DIRECTIONS :: In how many lines of the listing below does "pset" appear? Reply with the number only.

PROVIDED DATA ::
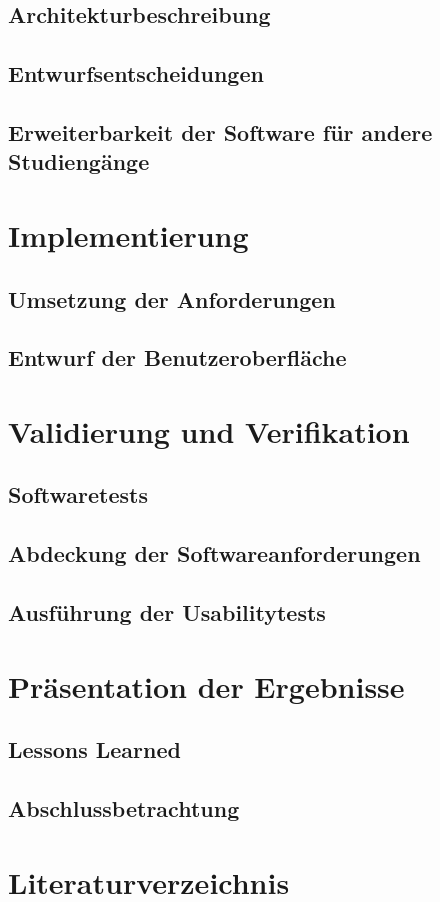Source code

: \documentclass{scrreprt}
\begin{document}
\section{Architekturbeschreibung}

\section{Entwurfsentscheidungen}

\section{Erweiterbarkeit der Software für andere Studiengänge}


\chapter{Implementierung}

\section{Umsetzung der Anforderungen}

\section{Entwurf der Benutzeroberfläche}


\chapter{Validierung und Verifikation}

\section{Softwaretests}

\section{Abdeckung der Softwareanforderungen}

\section{Ausführung der Usabilitytests}


\chapter{Präsentation der Ergebnisse}

\section{Lessons Learned}

\section{Abschlussbetrachtung}


\chapter{Literaturverzeichnis}
\nocite{*}
\printbibliography
\end{document}
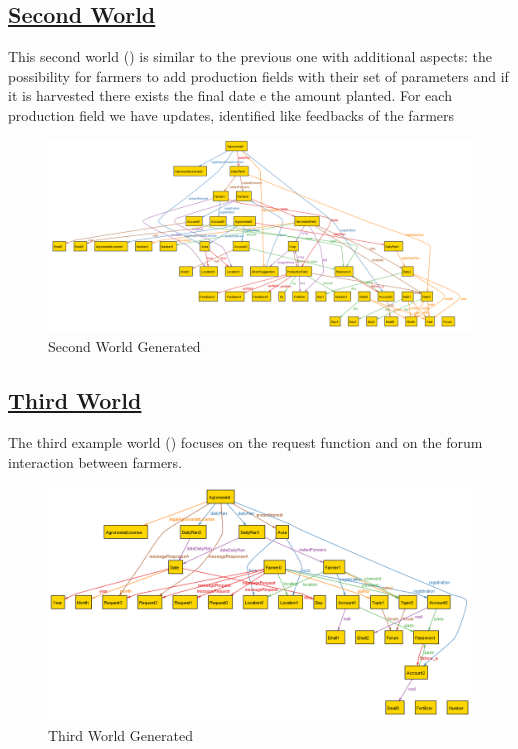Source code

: 	\FloatBarrier
	\newpage
	
	\subsection[Second World]{\hyperlink{toc}{Second World}}
	This second world () is similar to the previous one with additional aspects: the possibility for farmers to add production fields with their set of parameters and if it is harvested there exists the final date e the amount planted. For each production field we have updates, identified like feedbacks of the farmers
	
	\begin{figure}[hbtp]
		\centering
		\includegraphics[scale=0.5, angle=90]{Files/alloy/world2.png}
		\caption{\label{fig:secondWorld}Second World Generated}
	\end{figure}
	
	\FloatBarrier
	\newpage
	\subsection[Third World]{\hyperlink{toc}{Third World}}
	The third example world () focuses on the request function and on the forum interaction between farmers.
	
	\begin{figure}[h!]
		\centering
		\includegraphics[scale=0.7, angle=90]{Files/alloy/world3.png}
		\caption{\label{fig:thirdWorld}Third World Generated}
	\end{figure}

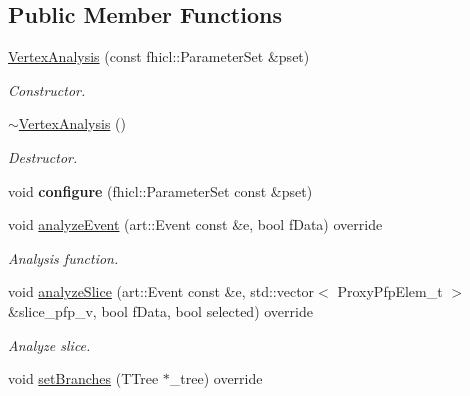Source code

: \subsection*{Public Member Functions}
\begin{DoxyCompactItemize}
\item 
\hyperlink{classanalysis_1_1VertexAnalysis_adec367621161d1fb8c3722c54cc24452}{Vertex\+Analysis} (const fhicl\+::\+Parameter\+Set \&pset)
\begin{DoxyCompactList}\small\item\em Constructor. \end{DoxyCompactList}\item 
\hyperlink{classanalysis_1_1VertexAnalysis_a51614fa76833ac450a25cc59d57b602e}{$\sim$\+Vertex\+Analysis} ()\hypertarget{classanalysis_1_1VertexAnalysis_a51614fa76833ac450a25cc59d57b602e}{}\label{classanalysis_1_1VertexAnalysis_a51614fa76833ac450a25cc59d57b602e}

\begin{DoxyCompactList}\small\item\em Destructor. \end{DoxyCompactList}\item 
void {\bfseries configure} (fhicl\+::\+Parameter\+Set const \&pset)\hypertarget{classanalysis_1_1VertexAnalysis_a4dbe1d0f18392c838558d5365defb0d5}{}\label{classanalysis_1_1VertexAnalysis_a4dbe1d0f18392c838558d5365defb0d5}

\item 
void \hyperlink{classanalysis_1_1VertexAnalysis_ae5786ee30fa27f1e353d2f4be8d87303}{analyze\+Event} (art\+::\+Event const \&e, bool f\+Data) override\hypertarget{classanalysis_1_1VertexAnalysis_ae5786ee30fa27f1e353d2f4be8d87303}{}\label{classanalysis_1_1VertexAnalysis_ae5786ee30fa27f1e353d2f4be8d87303}

\begin{DoxyCompactList}\small\item\em Analysis function. \end{DoxyCompactList}\item 
void \hyperlink{classanalysis_1_1VertexAnalysis_a92a04f287cdc090fb83431f02882cb20}{analyze\+Slice} (art\+::\+Event const \&e, std\+::vector$<$ Proxy\+Pfp\+Elem\+\_\+t $>$ \&slice\+\_\+pfp\+\_\+v, bool f\+Data, bool selected) override\hypertarget{classanalysis_1_1VertexAnalysis_a92a04f287cdc090fb83431f02882cb20}{}\label{classanalysis_1_1VertexAnalysis_a92a04f287cdc090fb83431f02882cb20}

\begin{DoxyCompactList}\small\item\em Analyze slice. \end{DoxyCompactList}\item 
void \hyperlink{classanalysis_1_1VertexAnalysis_a14f9940c908530017f6cc5718a66e005}{set\+Branches} (T\+Tree $\ast$\+\_\+tree) override\hypertarget{classanalysis_1_1VertexAnalysis_a14f9940c908530017f6cc5718a66e005}{}\label{classanalysis_1_1VertexAnalysis_a14f9940c908530017f6cc5718a66e005}


\end{DoxyCompactItemize}
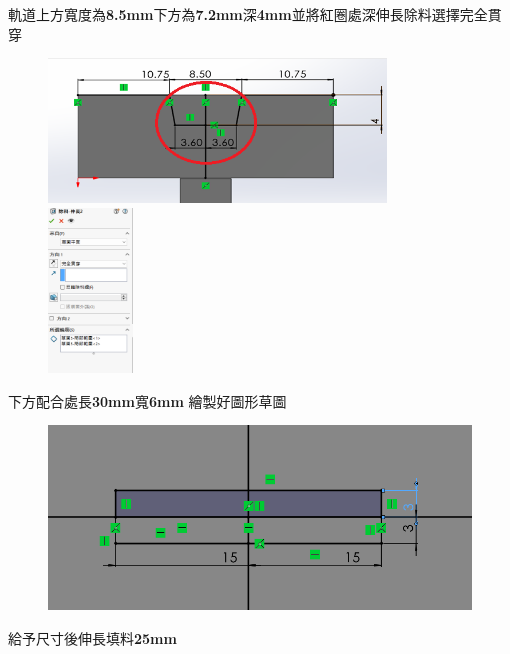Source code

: \noindent 軌道上方寬度為\textbf{8.5mm}下方為\textbf{7.2mm}深\textbf{4mm}並將紅圈處深伸長除料選擇完全貫穿

\begin{figure}[h!]
    \centering
    \includegraphics[width=0.8\textwidth]{./../images/6-1-13.png}
    \includegraphics[width=0.2\textwidth]{./../images/6-1-14.png}
\end{figure}

\noindent 下方配合處長\textbf{30mm}寬\textbf{6mm} 繪製好圖形草圖

\begin{figure}[h!]
    \centering
    \includegraphics[width=1\textwidth]{./../images/6-1-15.png}
\end{figure}

\noindent 給予尺寸後伸長填料\textbf{25mm}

EXERCISE ANSWER :: 2